→ Problem description:
On how many lines of these entries does the word "bilgisayar" occur? State the number alone.

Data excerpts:
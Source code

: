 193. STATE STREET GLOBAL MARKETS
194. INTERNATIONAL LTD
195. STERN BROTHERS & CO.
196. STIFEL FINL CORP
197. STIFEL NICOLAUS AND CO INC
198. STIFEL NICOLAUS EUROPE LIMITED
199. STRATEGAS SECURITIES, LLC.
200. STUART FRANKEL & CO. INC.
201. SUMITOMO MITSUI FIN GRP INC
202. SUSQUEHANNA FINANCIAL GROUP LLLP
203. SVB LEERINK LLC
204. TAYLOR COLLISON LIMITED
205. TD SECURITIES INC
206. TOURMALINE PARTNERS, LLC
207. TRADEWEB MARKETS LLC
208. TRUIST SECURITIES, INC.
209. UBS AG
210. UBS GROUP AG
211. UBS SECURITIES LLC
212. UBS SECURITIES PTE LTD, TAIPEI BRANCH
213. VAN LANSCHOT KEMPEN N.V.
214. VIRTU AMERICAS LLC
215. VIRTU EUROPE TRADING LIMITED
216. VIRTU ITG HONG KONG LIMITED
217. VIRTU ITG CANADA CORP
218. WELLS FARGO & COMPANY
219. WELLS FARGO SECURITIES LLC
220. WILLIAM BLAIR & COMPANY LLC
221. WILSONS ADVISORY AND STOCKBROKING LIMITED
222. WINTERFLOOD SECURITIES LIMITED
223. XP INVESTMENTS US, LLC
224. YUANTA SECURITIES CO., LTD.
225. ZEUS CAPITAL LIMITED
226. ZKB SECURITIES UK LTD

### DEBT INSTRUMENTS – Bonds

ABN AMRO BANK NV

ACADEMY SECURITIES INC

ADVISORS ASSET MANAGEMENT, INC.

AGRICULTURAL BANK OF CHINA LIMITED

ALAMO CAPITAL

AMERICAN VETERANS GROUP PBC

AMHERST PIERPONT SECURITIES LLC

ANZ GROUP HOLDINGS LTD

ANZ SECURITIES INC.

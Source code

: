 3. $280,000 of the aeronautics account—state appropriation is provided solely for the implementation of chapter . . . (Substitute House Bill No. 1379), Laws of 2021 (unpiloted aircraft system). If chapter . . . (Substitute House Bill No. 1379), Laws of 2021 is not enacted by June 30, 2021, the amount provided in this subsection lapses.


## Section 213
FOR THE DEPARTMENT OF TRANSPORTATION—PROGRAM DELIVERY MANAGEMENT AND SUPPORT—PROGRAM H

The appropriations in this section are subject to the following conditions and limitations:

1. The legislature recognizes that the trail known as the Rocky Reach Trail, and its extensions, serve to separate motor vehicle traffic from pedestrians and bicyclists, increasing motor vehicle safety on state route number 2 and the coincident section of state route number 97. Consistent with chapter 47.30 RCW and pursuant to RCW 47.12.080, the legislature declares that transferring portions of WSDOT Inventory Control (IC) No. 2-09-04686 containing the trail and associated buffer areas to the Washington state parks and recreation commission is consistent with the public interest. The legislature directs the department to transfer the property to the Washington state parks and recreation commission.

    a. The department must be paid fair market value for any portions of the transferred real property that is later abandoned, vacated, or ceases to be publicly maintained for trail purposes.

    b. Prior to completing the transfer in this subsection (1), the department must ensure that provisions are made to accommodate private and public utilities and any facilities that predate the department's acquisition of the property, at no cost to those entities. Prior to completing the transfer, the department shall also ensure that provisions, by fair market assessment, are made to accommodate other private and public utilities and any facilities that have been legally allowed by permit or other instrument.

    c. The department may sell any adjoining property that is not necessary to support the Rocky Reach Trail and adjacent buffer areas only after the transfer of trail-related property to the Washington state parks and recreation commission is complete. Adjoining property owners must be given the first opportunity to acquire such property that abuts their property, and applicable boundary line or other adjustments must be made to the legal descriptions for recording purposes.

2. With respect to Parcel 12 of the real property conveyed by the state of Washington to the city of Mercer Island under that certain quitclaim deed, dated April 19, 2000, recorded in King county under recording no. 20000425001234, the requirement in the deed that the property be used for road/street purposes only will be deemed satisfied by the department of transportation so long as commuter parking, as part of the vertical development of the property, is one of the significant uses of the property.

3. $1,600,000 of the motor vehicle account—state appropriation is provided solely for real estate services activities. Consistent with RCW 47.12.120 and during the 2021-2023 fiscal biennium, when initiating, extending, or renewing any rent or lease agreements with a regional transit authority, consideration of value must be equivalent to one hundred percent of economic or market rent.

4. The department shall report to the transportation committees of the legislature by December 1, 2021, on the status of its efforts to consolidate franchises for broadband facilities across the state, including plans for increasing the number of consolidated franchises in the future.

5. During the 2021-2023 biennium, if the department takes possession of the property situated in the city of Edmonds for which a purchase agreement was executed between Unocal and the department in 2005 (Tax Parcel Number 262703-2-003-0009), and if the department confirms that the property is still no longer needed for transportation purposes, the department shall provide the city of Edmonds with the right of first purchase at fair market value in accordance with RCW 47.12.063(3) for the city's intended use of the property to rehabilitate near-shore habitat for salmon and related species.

* * *

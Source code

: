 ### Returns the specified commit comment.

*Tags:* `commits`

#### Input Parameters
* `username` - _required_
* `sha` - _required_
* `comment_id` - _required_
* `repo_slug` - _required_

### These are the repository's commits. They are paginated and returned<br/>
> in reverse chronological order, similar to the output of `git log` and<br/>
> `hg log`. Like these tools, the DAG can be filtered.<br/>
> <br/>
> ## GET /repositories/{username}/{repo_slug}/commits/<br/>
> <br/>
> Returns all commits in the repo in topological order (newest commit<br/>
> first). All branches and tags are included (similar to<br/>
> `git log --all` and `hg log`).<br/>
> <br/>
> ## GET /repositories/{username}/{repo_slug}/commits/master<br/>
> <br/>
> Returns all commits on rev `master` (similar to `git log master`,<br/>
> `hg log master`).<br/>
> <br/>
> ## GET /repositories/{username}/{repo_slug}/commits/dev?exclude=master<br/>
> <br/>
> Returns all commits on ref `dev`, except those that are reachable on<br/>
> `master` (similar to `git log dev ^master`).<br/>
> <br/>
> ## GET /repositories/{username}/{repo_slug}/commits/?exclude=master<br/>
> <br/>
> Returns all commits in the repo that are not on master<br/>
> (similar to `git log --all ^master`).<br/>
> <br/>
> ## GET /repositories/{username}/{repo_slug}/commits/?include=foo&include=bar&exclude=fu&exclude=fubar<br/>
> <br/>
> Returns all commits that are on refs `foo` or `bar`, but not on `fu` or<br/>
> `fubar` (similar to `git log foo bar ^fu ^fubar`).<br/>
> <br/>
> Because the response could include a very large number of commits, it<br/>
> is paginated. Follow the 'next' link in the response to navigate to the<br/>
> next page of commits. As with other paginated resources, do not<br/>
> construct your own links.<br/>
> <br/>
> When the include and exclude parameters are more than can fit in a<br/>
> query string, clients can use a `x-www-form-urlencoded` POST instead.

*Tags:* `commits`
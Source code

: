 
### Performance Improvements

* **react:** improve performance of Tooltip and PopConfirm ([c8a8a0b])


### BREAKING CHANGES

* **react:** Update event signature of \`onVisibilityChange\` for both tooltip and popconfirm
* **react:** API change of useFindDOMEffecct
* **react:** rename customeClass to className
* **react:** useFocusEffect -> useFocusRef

==

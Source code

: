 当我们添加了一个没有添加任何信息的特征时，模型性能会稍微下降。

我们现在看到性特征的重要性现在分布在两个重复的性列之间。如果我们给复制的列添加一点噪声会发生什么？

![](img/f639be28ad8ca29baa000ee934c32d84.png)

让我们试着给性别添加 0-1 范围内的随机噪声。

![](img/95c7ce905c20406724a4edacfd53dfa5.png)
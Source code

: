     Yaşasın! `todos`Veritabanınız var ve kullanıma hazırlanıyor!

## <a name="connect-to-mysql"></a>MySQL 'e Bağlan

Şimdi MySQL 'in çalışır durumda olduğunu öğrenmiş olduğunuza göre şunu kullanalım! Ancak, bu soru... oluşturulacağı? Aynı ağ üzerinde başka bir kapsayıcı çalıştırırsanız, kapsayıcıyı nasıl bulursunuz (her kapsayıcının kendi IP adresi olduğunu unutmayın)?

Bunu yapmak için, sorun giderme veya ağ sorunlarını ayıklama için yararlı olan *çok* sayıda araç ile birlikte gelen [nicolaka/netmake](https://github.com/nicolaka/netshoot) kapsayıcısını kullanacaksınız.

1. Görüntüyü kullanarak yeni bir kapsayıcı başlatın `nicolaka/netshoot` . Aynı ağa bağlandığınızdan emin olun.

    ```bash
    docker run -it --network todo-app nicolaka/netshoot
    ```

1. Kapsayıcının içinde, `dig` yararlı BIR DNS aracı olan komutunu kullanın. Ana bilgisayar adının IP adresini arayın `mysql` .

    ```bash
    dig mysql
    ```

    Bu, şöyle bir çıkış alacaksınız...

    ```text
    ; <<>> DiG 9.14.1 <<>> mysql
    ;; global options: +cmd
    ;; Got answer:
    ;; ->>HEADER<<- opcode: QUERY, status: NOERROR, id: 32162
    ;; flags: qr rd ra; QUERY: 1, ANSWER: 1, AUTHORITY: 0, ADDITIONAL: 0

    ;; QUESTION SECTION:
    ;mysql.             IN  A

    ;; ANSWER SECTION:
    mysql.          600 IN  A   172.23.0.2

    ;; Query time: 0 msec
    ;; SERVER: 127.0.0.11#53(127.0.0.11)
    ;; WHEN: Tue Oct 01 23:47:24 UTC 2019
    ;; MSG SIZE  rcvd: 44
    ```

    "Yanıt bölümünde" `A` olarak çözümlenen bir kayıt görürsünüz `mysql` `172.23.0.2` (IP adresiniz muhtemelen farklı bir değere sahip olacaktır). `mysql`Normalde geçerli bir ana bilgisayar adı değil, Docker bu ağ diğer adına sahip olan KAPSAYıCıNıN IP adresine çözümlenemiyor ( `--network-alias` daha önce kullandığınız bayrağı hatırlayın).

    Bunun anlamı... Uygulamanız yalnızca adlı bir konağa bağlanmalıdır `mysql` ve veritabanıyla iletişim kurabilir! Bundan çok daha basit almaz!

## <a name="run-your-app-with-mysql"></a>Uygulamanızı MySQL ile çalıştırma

→ Completed task:
2